映画「アヒルと鴨とコインロッカー」嘘から始まる本当の気持ちとは


伊坂幸太郎の同名小説の映画化

中村 義洋監督ということに見てる途中で気がついた。そうだ、同じく伊坂幸太郎のゴールデンスランバーでもメガホンを握った人だもの。伊坂マジックをよく理解して映画化されている。

あらすじ

椎名(濱田岳)は引っ越し先のアパートの隣人・河崎に「本屋で広辞苑を盗まないか」と誘われる。断りきれなかった椎名は本屋から広辞苑を奪う手伝いをさせられてしまう。その計画の後、河崎やペットショップの店長をしている麗子から2年前の話を聞かされることになる。

本もとっても面白くカットバックで2年前の物語が混ざっていく。とってもきれいに。
まだ読んでいない人のためにあまり触れないでおこう。その方が最後まで楽しめると思う。

濱田岳ということでとぼけてて、ピュアそうで、なんかに巻き込まれそうでと、みていて「何だろうこの映画」と思える導入である。河崎からそりゃ嘘だろみたいな話をふられてるのに信じてついていったりする。
この、そりゃ嘘だろっていうことに気がつくまでの心の揺れとか、河崎のなんだか不思議なストーリーと、ペットショップの女の話とか・・・なんだかもう何が面白いの?って思われるでしょうが
突如2年前の話となり全てが明らかになる。
椎名が気がついてから、ただからかわれているのかな?という心理からどんどんその世界にのめり込むだろう。

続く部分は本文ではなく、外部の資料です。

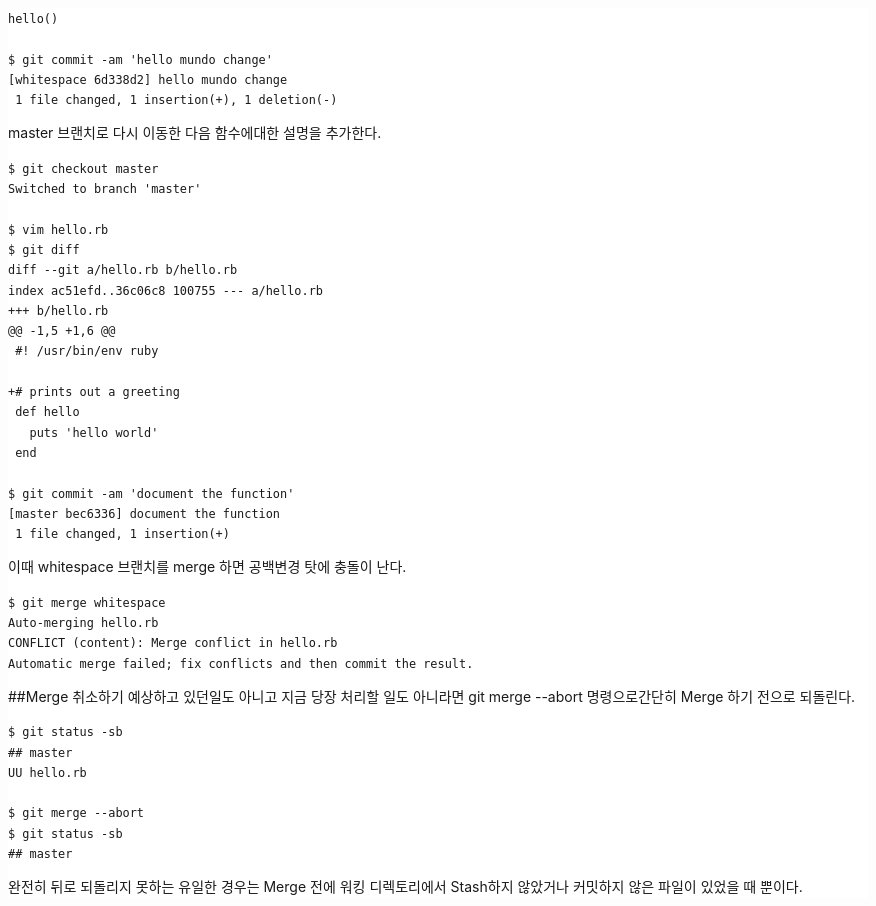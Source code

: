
 ```
hello()

$ git commit -am 'hello mundo change' 
[whitespace 6d338d2] hello mundo change
 1 file changed, 1 insertion(+), 1 deletion(-)
```

master 브랜치로 다시 이동한 다음 함수에대한 설명을 추가한다.
```
$ git checkout master 
Switched to branch 'master'

$ vim hello.rb
$ git diff
diff --git a/hello.rb b/hello.rb 
index ac51efd..36c06c8 100755 --- a/hello.rb
+++ b/hello.rb
@@ -1,5 +1,6 @@
 #! /usr/bin/env ruby
 
+# prints out a greeting
 def hello
   puts 'hello world'
 end
 
$ git commit -am 'document the function' 
[master bec6336] document the function
 1 file changed, 1 insertion(+)

```

이때 whitespace 브랜치를 merge 하면 공백변경 탓에 충돌이 난다.
```
$ git merge whitespace
Auto-merging hello.rb
CONFLICT (content): Merge conflict in hello.rb
Automatic merge failed; fix conflicts and then commit the result.
```

##Merge 취소하기
예상하고 있던일도 아니고 지금 당장 처리할 일도 아니라면 
git merge --abort 명령으로간단히 Merge 하기 전으로 되돌린다.
```
$ git status -sb 
## master
UU hello.rb

$ git merge --abort
$ git status -sb 
## master
```

완전히 뒤로 되돌리지 못하는 유일한 경우는 Merge 전에 워킹 디렉토리에서 Stash하지 않았거나 커밋하지 않은 파일이 있었을 때 뿐이다.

お笑い含めて心地よくなり始めてから、ガツんと吹っ切れる。嘘ではなく本当の部分に。

最後には本当に切なく、泣けていく。

映画ではボブデュランの「風に吹かれて」が。本ではライクアローリングストーンズがテーマとなり、ボブデュランは僕らの神様というテーマになるだろう。
アヒル、鴨、そしてコインロッカーまで一気に楽しんで見られる映画だ。